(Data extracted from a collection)
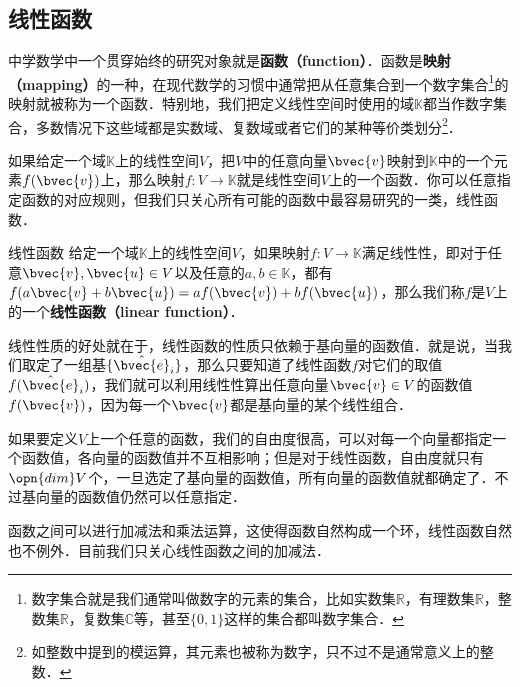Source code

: 
\begin{issues}
\issueTODO
\end{issues}


\subsection{线性函数}

中学数学中一个贯穿始终的研究对象就是\textbf{函数（function）}．函数是\textbf{映射（mapping）}的一种，在现代数学的习惯中通常把从任意集合到一个数字集合\footnote{数字集合就是我们通常叫做数字的元素的集合，比如实数集$\mathbb{R}$，有理数集$\mathbb{R}$，整数集$\mathbb{R}$，复数集$\mathbb{C}$等，甚至$\{0, 1\}$这样的集合都叫数字集合．}的映射就被称为一个函数．特别地，我们把定义线性空间时使用的域$\mathbb{K}$都当作数字集合，多数情况下这些域都是实数域、复数域或者它们的某种等价类划分\footnote{如整数中提到的模运算，其元素也被称为数字，只不过不是通常意义上的整数．}．

如果给定一个域$\mathbb{K}$上的线性空间$V$，把$V$中的任意向量$\bvec{v}$映射到$\mathbb{K}$中的一个元素$f(\bvec{v})$上，那么映射$f:V\rightarrow\mathbb{K}$就是线性空间$V$上的一个函数．你可以任意指定函数的对应规则，但我们只关心所有可能的函数中最容易研究的一类，线性函数．

\begin{definition}{线性函数}
给定一个域$\mathbb{K}$上的线性空间$V$，如果映射$f:V\rightarrow\mathbb{K}$满足线性性，即对于任意$\bvec{v}, \bvec{u}\in V$以及任意的$a, b\in\mathbb{K}$，都有$f(a\bvec{v}+b\bvec{u})=af(\bvec{v})+bf(\bvec{u})$，那么我们称$f$是$V$上的一个\textbf{线性函数（linear function）}．
\end{definition}

线性性质的好处就在于，线性函数的性质只依赖于基向量的函数值．就是说，当我们取定了一组基$\{\hat{\bvec{e}}_i\}$，那么只要知道了线性函数$f$对它们的取值$f(\hat{\bvec{e}}_i)$，我们就可以利用线性性算出任意向量$\bvec{v}\in V$的函数值$f(\bvec{v})$，因为每一个$\bvec{v}$都是基向量的某个线性组合．

如果要定义$V$上一个任意的函数，我们的自由度很高，可以对每一个向量都指定一个函数值，各向量的函数值并不互相影响；但是对于线性函数，自由度就只有$\opn{dim} V$个，一旦选定了基向量的函数值，所有向量的函数值就都确定了．不过基向量的函数值仍然可以任意指定．

函数之间可以进行加减法和乘法运算，这使得函数自然构成一个环，线性函数自然也不例外．目前我们只关心线性函数之间的加减法．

▶ TASK INSTRUCTIONS: Some lines above contain the word "rightarrow". Copy each of them.

▶ ANSWER BOX:
如果给定一个域$\mathbb{K}$上的线性空间$V$，把$V$中的任意向量$\bvec{v}$映射到$\mathbb{K}$中的一个元素$f(\bvec{v})$上，那么映射$f:V\rightarrow\mathbb{K}$就是线性空间$V$上的一个函数．你可以任意指定函数的对应规则，但我们只关心所有可能的函数中最容易研究的一类，线性函数．
给定一个域$\mathbb{K}$上的线性空间$V$，如果映射$f:V\rightarrow\mathbb{K}$满足线性性，即对于任意$\bvec{v}, \bvec{u}\in V$以及任意的$a, b\in\mathbb{K}$，都有$f(a\bvec{v}+b\bvec{u})=af(\bvec{v})+bf(\bvec{u})$，那么我们称$f$是$V$上的一个\textbf{线性函数（linear function）}．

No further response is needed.